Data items
[Start of section]
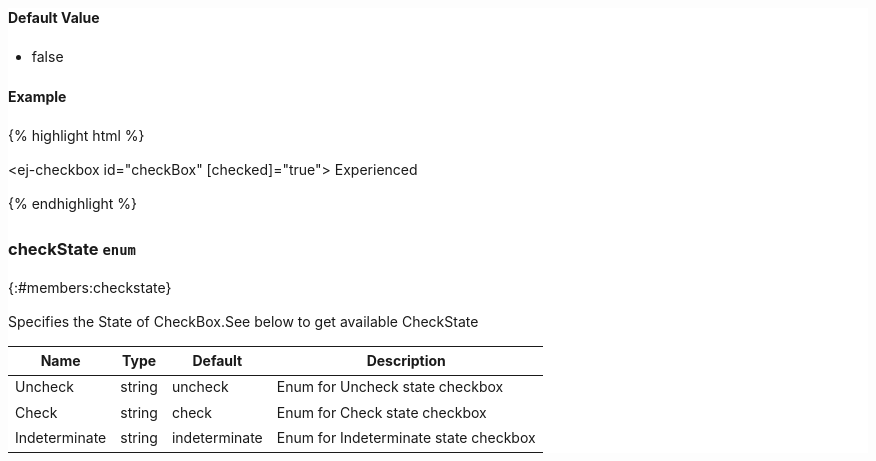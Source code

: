 #### Default Value

* false

#### Example

{% highlight html %}

<ej-checkbox id="checkBox" [checked]="true"></ej-checkbox>
<label for="checkBox">Experienced</label>

{% endhighlight %}

### checkState `enum`
{:#members:checkstate}

<ts name="ej.CheckState" />

Specifies the State of CheckBox.See below to get available CheckState

<table class="props">
<thead>
<tr>
<th>Name</th>
<th>Type</th>
<th>Default</th>
<th class="last">Description</th>
</tr>
</thead>
<tbody>
<tr>
<td class="name">
Uncheck</td>
<td class="type">string</td>
<td class="default">uncheck</td>
<td class="description">Enum for Uncheck state checkbox</td>
</tr>
<tr>
<td class="name">
Check</td>
<td class="type">string</td>
<td class="default">check</td>
<td class="description">Enum for Check state checkbox</td>
</tr>
<tr>
<td class="name">
Indeterminate</td>
<td class="type">string</td>
<td class="default">indeterminate</td>
<td class="description">Enum for Indeterminate state checkbox</td>
</tr>
</tbody>
</table>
[End of section]
### Problem statement
Pictures aside, return all the entries above exactly.

### Solved exercise
Source code

: #### Default Value

* false

#### Example

{% highlight html %}

<ej-checkbox id="checkBox" [checked]="true"></ej-checkbox>
<label for="checkBox">Experienced</label>

{% endhighlight %}

### checkState `enum`
{:#members:checkstate}

<ts name="ej.CheckState" />

Specifies the State of CheckBox.See below to get available CheckState

<table class="props">
<thead>
<tr>
<th>Name</th>
<th>Type</th>
<th>Default</th>
<th class="last">Description</th>
</tr>
</thead>
<tbody>
<tr>
<td class="name">
Uncheck</td>
<td class="type">string</td>
<td class="default">uncheck</td>
<td class="description">Enum for Uncheck state checkbox</td>
</tr>
<tr>
<td class="name">
Check</td>
<td class="type">string</td>
<td class="default">check</td>
<td class="description">Enum for Check state checkbox</td>
</tr>
<tr>
<td class="name">
Indeterminate</td>
<td class="type">string</td>
<td class="default">indeterminate</td>
<td class="description">Enum for Indeterminate state checkbox</td>
</tr>
</tbody>
</table>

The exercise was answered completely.